Die zunehmende Alterung der Gesellschaft und die erforderliche Reform der staatlichen Rentensysteme hin zu mehr privater Vorsorge wird nach Einschätzung von Finanzmarktexperten in den nächsten Jahrzehnten bedeutende Auswirkungen auf die Kapitalmärkte haben. Zu diesem Ergebnis kommt eine Umfrage des Zentrums für Europäische Wirtschaftsforschung (ZEW) im Auftrag der Allianz AG, München, unter 247 Finanzmarktfachleuten weltweit.

HB MÜNCHEN. Demnach werden die Kürzungen bei der staatlichen Rente die Nachfrage nach Produkten der privaten Altersvorsorge spürbar steigern. Die Nachfrage nach Produkten werde nicht nur breiter, sondern auch risikorientierter, schlussfolgern die Fachleute. Bislang etablierte Vorsorgeformen wie Lebensversicherungen und Bausparpläne werden der Studie zufolge in den kommenden Jahren durch neue Produkte teilweise ersetzt.

Im Portfolio zur Altersvorsorge der Kunden nehmen Investmentfonds und Fondssparpläne an Bedeutung zu. Spürbar steigen werde auch der Anteil von Produkten für die betriebliche Altersvorsorge. Eine herrausragende Rolle bei der Altersvorsorge komme der Immobilie zu. Die Fachleute gehen im Durchschnitt davon aus, dass die Nachfrage nach Immobilien, vor allem zur Eigennutzung, in den nächsten 15 Jahren leicht zunehmen wird. Für das Bausparen rechnen die Fachleute dagegen mit einem anteilmäßigen Rückgang im Altersvorsorgeportfolio, absolut dürfte das Volumen den Prognosen zufolge aber steigen.

Die Sparquote im Ruhestand wird nach Einschätzung von 80 % der Fachleute abnehmen. 58 % der Experten gehen davon aus, dass die Sparquote positiv bleiben wird, die privaten Haushalte im Ruhestand sich also nicht "entsparen" werden.

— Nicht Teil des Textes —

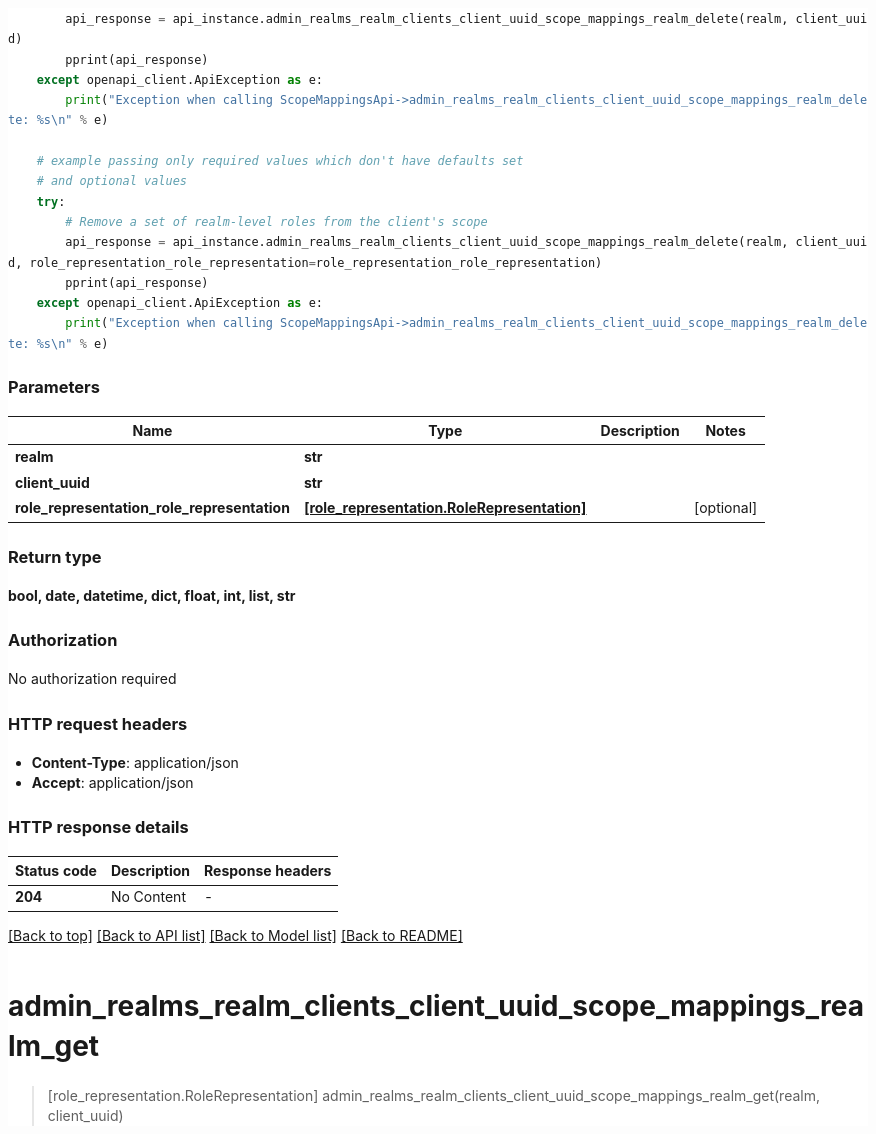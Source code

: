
 ```python
        api_response = api_instance.admin_realms_realm_clients_client_uuid_scope_mappings_realm_delete(realm, client_uuid)
        pprint(api_response)
    except openapi_client.ApiException as e:
        print("Exception when calling ScopeMappingsApi->admin_realms_realm_clients_client_uuid_scope_mappings_realm_delete: %s\n" % e)

    # example passing only required values which don't have defaults set
    # and optional values
    try:
        # Remove a set of realm-level roles from the client's scope
        api_response = api_instance.admin_realms_realm_clients_client_uuid_scope_mappings_realm_delete(realm, client_uuid, role_representation_role_representation=role_representation_role_representation)
        pprint(api_response)
    except openapi_client.ApiException as e:
        print("Exception when calling ScopeMappingsApi->admin_realms_realm_clients_client_uuid_scope_mappings_realm_delete: %s\n" % e)
```

### Parameters

Name | Type | Description  | Notes
------------- | ------------- | ------------- | -------------
 **realm** | **str**|  |
 **client_uuid** | **str**|  |
 **role_representation_role_representation** | [**[role_representation.RoleRepresentation]**](RoleRepresentation.md)|  | [optional]

### Return type

**bool, date, datetime, dict, float, int, list, str**

### Authorization

No authorization required

### HTTP request headers

 - **Content-Type**: application/json
 - **Accept**: application/json

### HTTP response details
| Status code | Description | Response headers |
|-------------|-------------|------------------|
**204** | No Content |  -  |

[[Back to top]](#) [[Back to API list]](../README.md#documentation-for-api-endpoints) [[Back to Model list]](../README.md#documentation-for-models) [[Back to README]](../README.md)

# **admin_realms_realm_clients_client_uuid_scope_mappings_realm_get**
> [role_representation.RoleRepresentation] admin_realms_realm_clients_client_uuid_scope_mappings_realm_get(realm, client_uuid)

Zwar rechnen die Befragten mit einem negativen Einfluss auf die Aktienkurse. Ein dramatischer Fall der Kurse durch eine Abbnahme der Ersparnisse - das so genannten "Asset Meltdown" - sei aber nicht zu befürchten, heißt es weiter. Zum Höhepunkt der demografischen Krise, voraussichtlich im Jahr 2030, erwarten die Experten "so gut wie keinen negativen Effekt" auf den Anleihemarkt.

Negative Auswirkungen auf die Kapitalmärkte durch das zunehmende Alter der Bevölkerung können nach Einschätzung der Mehrheit der Fachleute durch internationale Diversifikation gemildert werden. Demnach wird für die Länder Mittel- und Osteuropas, Chinas und andere asiatische Staaten, außer Japan, ein steigender Anteil am Altersvorsorgeportfolio erwartet. Dagegen gehen die Fachleute für Westeuropa von einem sinkenden Anteil aus.